◆ Problem description: From the data below, return all lines holding the string "textheight".

Entries taken from a collection:
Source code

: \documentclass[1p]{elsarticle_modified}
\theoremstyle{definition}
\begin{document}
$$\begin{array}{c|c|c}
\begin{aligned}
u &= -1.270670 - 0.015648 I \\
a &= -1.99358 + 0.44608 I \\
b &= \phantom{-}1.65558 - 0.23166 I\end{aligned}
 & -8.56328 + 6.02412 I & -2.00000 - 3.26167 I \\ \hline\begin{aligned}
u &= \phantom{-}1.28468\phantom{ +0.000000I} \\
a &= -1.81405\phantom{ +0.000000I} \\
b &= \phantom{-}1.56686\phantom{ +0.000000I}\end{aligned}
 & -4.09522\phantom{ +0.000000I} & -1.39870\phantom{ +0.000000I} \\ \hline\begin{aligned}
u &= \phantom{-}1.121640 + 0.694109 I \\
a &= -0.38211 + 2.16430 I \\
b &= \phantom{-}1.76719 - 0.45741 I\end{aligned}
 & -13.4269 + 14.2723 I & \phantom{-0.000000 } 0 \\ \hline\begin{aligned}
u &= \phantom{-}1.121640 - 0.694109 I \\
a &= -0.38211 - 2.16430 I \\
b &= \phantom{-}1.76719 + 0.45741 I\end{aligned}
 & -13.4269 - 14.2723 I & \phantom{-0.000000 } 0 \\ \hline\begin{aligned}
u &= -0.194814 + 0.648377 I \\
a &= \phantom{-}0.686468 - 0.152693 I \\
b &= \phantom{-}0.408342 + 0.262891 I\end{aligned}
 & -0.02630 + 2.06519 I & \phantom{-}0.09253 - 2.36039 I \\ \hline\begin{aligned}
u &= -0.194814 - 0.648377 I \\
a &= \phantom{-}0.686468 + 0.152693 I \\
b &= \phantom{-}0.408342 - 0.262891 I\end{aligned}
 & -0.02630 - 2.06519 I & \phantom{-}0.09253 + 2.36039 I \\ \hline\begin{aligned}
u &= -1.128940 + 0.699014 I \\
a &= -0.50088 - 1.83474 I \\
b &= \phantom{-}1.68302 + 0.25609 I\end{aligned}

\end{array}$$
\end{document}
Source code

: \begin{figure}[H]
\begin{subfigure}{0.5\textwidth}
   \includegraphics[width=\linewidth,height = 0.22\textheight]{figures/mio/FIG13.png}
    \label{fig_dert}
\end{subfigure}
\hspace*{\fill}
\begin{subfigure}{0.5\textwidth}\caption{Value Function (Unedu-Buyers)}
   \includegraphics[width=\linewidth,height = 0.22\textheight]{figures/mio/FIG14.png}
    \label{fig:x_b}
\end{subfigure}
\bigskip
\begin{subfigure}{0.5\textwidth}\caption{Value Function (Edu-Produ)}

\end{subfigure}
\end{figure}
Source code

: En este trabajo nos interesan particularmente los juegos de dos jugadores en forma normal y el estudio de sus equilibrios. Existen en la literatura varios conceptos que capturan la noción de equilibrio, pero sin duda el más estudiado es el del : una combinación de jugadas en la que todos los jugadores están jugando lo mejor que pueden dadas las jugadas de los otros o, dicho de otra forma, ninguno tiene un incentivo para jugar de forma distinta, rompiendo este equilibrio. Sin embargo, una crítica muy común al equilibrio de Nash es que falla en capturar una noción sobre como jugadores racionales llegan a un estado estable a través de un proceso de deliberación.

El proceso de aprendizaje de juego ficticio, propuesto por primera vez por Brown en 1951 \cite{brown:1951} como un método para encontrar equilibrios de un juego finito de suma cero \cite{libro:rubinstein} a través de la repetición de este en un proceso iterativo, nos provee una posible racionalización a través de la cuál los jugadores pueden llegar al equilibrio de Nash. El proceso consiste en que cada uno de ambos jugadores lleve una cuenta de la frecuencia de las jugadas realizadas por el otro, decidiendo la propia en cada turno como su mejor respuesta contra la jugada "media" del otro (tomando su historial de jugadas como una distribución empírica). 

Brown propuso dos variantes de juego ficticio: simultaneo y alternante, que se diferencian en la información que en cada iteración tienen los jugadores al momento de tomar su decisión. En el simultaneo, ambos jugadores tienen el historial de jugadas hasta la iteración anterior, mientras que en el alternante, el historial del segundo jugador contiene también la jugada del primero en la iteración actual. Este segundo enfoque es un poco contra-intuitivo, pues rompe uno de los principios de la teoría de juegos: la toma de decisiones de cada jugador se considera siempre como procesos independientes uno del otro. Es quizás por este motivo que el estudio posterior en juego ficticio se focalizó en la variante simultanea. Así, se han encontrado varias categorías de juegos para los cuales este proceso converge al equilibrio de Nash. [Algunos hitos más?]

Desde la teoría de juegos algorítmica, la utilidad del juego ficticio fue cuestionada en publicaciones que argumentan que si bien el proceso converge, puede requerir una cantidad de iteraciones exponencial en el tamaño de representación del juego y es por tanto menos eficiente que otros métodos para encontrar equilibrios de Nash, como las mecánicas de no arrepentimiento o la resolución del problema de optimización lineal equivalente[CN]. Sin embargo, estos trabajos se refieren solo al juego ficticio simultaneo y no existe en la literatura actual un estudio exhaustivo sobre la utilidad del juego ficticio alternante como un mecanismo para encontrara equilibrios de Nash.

◆ Written response:
   \includegraphics[width=\linewidth,height = 0.22\textheight]{figures/mio/FIG13.png}
   \includegraphics[width=\linewidth,height = 0.22\textheight]{figures/mio/FIG14.png}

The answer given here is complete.